[NvTiler::Composite] ERROR: 349; NvBufSurfTransformComposite failed(-2)

Please provide complete information as applicable to your setup.

• Hardware Platform (Jetson / GPU) Jetson Xavier NX
• DeepStream Version 5.0
• JetPack Version (valid for Jetson only) R32 Revision: 5.0 GCID: 25531747 Board: t186ref
• TensorRT Version 7.1.3 + CUDA 10.2
• Issue Type( questions, new requirements, bugs) bugs/errors regarding NvBufSurfTransformComposite and gst-resource-error-quark
• How to reproduce the issue ? (This is for bugs. Including which sample app is using, the configuration files content, the command line used and other details for reproducing) please see below
• Requirement details( This is for new requirement. Including the module name-for which plugin or for which sample application, the function description) please see below

My app is based on deepstream_test_3.py (python version using RTSP stream).
Please see below for the order of execution within the code. At the end, we call tiler_sink_pad_buffer_probe which I also handle other logics depending on the object we see.

When i start the app, it works fine. Randomly, it stops working, and when that happened, I took a look at the log, and this is what I found -

[2021-03-09T16:46:58.328-08:00][INFO]-[NvTiler::Composite] ERROR: 349; NvBufSurfTransformComposite failed(-2)
[2021-03-09T16:46:58.328-08:00][ERROR]-SYNC_IOC_FENCE_INFO ioctl failed with 9
[2021-03-09T16:46:58.334-08:00][ERROR]-SYNC_IOC_FENCE_INFO ioctl failed with 9
[2021-03-09T16:46:58.334-08:00][ERROR]-SYNC_IOC_FENCE_INFO ioctl failed with 9

Then immediately after (sometime before - not sure if this is related to the above) -

[2021-03-09T16:46:58.392-08:00][ERROR]-bus_call.py:37,Error: gst-resource-error-quark: GstNvTiler:
FATAL ERROR; NvTiler::Composite failed (1): /dvs/git/dirty/git-master_linux/deepstream/sdk/src/gst-plugins/gst-nvtiler/gstnvtiler.cpp(657): gst_nvmultistreamtiler_transform (): /GstPipeline:pipeline0/GstNvMultiStreamTiler:nvtiler

When I just turn off the app and turn it back on, it starts to work fine about a day or so. After that this error pops back and causes the app to freeze.
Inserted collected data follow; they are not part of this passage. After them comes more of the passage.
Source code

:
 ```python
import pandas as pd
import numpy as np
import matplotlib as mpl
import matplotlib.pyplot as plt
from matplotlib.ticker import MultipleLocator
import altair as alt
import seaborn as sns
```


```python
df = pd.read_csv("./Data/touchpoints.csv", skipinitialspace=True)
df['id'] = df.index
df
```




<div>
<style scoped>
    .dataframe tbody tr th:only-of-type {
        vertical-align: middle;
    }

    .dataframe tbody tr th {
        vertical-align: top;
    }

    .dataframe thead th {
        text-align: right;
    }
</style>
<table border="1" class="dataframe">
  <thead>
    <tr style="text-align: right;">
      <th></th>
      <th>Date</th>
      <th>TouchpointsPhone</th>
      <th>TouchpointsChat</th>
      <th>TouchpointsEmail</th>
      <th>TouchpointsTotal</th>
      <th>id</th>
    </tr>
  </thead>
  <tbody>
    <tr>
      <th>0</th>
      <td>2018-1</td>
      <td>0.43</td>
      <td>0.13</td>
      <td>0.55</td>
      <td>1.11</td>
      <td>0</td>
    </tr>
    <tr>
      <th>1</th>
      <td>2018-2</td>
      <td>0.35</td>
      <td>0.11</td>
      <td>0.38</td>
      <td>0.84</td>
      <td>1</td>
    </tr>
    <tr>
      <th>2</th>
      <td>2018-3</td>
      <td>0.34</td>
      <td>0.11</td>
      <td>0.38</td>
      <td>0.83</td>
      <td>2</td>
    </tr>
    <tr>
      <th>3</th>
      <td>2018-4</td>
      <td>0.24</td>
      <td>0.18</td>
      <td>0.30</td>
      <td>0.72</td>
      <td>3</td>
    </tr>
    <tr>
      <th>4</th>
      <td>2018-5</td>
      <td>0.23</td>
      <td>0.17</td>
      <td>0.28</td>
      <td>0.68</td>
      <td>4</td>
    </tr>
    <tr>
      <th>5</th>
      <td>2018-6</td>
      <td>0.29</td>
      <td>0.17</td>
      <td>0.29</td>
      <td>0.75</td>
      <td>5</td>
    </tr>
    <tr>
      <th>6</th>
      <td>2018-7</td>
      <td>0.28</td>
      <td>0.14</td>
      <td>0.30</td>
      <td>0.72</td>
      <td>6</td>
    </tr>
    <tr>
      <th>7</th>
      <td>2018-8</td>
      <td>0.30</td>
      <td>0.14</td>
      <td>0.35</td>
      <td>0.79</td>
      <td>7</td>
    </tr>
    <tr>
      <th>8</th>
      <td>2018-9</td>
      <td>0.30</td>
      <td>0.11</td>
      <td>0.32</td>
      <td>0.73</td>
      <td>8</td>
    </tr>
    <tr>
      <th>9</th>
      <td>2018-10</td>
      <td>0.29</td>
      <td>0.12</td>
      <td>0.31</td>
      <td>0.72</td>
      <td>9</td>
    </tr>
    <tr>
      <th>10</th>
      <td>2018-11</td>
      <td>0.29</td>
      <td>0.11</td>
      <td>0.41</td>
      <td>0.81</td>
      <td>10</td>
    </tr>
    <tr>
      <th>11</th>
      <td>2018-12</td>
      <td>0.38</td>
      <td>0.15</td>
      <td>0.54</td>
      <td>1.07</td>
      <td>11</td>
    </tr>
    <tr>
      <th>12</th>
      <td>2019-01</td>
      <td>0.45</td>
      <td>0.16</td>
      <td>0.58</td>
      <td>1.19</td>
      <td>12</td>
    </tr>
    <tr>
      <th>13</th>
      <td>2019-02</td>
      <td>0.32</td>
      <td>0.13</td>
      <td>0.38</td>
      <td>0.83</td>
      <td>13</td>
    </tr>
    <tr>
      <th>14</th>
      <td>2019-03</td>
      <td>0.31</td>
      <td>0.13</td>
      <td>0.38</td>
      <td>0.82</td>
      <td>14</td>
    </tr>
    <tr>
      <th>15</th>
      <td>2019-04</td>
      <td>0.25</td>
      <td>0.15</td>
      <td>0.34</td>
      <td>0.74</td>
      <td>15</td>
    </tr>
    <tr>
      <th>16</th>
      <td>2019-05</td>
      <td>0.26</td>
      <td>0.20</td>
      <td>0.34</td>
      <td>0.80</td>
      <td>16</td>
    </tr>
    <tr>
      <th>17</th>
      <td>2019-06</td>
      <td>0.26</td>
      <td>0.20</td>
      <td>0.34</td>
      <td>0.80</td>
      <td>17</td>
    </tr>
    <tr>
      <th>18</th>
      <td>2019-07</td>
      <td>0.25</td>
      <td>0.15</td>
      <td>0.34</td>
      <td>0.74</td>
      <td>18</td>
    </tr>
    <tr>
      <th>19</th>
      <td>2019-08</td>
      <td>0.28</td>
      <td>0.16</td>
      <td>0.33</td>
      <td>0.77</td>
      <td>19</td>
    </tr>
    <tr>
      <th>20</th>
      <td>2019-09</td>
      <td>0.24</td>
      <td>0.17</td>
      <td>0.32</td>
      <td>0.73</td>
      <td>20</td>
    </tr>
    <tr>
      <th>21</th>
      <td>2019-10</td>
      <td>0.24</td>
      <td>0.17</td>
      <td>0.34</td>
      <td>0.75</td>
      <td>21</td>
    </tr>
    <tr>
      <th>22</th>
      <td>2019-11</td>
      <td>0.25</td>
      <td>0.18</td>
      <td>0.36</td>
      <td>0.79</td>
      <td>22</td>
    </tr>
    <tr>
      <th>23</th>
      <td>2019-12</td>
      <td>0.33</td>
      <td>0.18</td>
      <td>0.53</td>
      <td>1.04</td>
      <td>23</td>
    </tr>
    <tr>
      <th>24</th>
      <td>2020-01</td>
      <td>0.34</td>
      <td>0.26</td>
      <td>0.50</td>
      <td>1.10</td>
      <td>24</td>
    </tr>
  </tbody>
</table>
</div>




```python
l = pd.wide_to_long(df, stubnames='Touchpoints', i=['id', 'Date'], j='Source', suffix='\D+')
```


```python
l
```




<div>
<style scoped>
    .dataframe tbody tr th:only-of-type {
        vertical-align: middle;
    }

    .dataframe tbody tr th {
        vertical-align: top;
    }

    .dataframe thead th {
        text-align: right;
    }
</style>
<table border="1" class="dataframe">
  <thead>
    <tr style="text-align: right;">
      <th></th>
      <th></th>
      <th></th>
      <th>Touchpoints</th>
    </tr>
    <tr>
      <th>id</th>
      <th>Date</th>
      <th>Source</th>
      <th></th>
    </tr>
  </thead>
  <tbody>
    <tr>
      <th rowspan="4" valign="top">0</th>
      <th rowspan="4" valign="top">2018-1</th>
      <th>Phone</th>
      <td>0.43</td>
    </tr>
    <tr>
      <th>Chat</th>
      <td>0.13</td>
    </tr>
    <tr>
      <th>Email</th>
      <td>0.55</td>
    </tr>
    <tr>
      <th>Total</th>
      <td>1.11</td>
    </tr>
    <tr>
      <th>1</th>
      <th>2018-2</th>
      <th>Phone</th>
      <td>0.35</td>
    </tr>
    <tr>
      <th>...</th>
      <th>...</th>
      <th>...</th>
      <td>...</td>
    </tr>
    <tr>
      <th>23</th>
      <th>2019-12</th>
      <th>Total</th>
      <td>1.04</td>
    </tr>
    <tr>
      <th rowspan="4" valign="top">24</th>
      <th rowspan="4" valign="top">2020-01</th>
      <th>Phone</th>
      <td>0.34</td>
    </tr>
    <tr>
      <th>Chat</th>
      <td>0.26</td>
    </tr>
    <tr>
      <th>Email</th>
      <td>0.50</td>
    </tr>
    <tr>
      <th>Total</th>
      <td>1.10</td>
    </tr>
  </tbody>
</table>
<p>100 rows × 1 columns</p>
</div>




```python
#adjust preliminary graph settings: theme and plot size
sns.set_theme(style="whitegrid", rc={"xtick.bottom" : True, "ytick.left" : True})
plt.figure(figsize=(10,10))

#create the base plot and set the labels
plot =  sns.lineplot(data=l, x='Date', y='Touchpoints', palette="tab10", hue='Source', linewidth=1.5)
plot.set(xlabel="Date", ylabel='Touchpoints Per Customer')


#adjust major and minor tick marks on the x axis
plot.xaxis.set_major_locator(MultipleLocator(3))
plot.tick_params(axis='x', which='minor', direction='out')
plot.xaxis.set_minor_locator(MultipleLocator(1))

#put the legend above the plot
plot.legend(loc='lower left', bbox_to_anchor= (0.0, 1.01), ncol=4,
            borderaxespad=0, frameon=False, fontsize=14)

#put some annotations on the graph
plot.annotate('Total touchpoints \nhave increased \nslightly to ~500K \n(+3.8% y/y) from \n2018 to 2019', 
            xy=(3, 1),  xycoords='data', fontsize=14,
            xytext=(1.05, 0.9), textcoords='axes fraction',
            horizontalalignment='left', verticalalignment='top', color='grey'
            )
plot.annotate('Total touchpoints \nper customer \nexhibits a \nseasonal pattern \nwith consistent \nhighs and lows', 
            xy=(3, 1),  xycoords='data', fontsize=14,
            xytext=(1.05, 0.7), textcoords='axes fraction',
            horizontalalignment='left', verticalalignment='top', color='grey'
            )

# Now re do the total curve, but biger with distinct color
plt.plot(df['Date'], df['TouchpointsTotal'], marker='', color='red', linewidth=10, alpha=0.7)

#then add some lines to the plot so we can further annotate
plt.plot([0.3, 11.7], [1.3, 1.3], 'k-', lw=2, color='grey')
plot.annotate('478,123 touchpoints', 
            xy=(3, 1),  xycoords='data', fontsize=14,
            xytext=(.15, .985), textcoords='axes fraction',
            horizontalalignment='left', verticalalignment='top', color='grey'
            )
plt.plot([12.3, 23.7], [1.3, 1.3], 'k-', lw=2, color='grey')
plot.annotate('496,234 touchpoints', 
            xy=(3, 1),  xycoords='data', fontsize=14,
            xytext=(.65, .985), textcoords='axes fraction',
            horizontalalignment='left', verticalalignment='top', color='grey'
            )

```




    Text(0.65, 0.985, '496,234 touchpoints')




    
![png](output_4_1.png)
I tested to check if camera has any issues, but I saw that I was able to still stream from the RTSP source.

I couldn’t really figure out where the issue was coming from. When I searched NvBufSurfTransformComposite, documentation talked about what they were, but it didn’t really help me troubleshoot. When I searched this term on the forum, I didn’t see any similar cases. If you could please help, I would appreciate it. Please see below for the codes

Thanks

1. Create streammux and add to pipeline

streammux = Gst.ElementFactory.make("nvstreammux", "Stream-muxer") pipeline.add(streammux)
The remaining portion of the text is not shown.